A Retrieve-and-Read Framework for Knowledge Graph Link Prediction
Vardaan Pahuja, Boshi Wang, Hugo Latapie, Jayanth Srinivasa, Yu Su
TL;DR
This work addresses scalable KG link prediction by decoupling retrieval of a query-relevant subgraph from high-capacity reasoning over that context. The authors introduce a retrieve-and-read framework and instantiate it as KG-R3, combining a MINERVA-based retriever with a Transformer-based, two-tower reader that uses graph-induced self-attention and cross-attention to fuse query and context. Empirical results on FB15K-237 and WN18RR show competitive accuracy and substantial efficiency gains, with ablations highlighting the critical roles of the attention mechanisms and subgraph quality. The framework offers a flexible, scalable path for advancing KG reasoning on large-scale graphs and provides insights for designing robust retrievers under noisy contexts.
Abstract
Knowledge graph (KG) link prediction aims to infer new facts based on existing facts in the KG. Recent studies have shown that using the graph neighborhood of a node via graph neural networks (GNNs) provides more useful information compared to just using the query information.

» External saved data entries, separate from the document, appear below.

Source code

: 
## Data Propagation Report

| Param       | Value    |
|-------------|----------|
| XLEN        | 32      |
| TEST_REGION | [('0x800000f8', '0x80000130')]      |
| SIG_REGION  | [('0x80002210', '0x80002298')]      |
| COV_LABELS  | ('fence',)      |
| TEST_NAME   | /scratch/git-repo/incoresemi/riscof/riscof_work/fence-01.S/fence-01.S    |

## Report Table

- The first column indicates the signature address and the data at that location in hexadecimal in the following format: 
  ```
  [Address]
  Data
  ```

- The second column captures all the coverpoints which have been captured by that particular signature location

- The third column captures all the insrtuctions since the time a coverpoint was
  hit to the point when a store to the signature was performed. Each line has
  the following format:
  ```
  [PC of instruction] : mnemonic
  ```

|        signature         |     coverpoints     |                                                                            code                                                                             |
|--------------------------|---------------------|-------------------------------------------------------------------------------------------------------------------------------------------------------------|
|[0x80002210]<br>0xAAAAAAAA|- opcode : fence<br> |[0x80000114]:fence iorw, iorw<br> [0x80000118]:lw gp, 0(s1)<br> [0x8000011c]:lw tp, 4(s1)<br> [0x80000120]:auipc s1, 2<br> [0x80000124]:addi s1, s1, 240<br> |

Conventional GNNs for KG link prediction follow the standard message-passing paradigm on the entire KG, which leads to superfluous computation, over-smoothing of node representations, and also limits their expressive power. On a large scale, it becomes computationally expensive to aggregate useful information from the entire KG for inference. To address the limitations of existing KG link prediction frameworks, we propose a novel retrieve-and-read framework, which first retrieves a relevant subgraph context for the query and then jointly reasons over the context and the query with a high-capacity reader. As part of our exemplar instantiation for the new framework, we propose a novel Transformer-based GNN as the reader, which incorporates graph-based attention structure and cross-attention between query and context for deep fusion. This simple yet effective design enables the model to focus on salient context information relevant to the query. Empirical results on two standard KG link prediction datasets demonstrate the competitive performance of the proposed method. Furthermore, our analysis yields valuable insights for designing improved retrievers within the framework.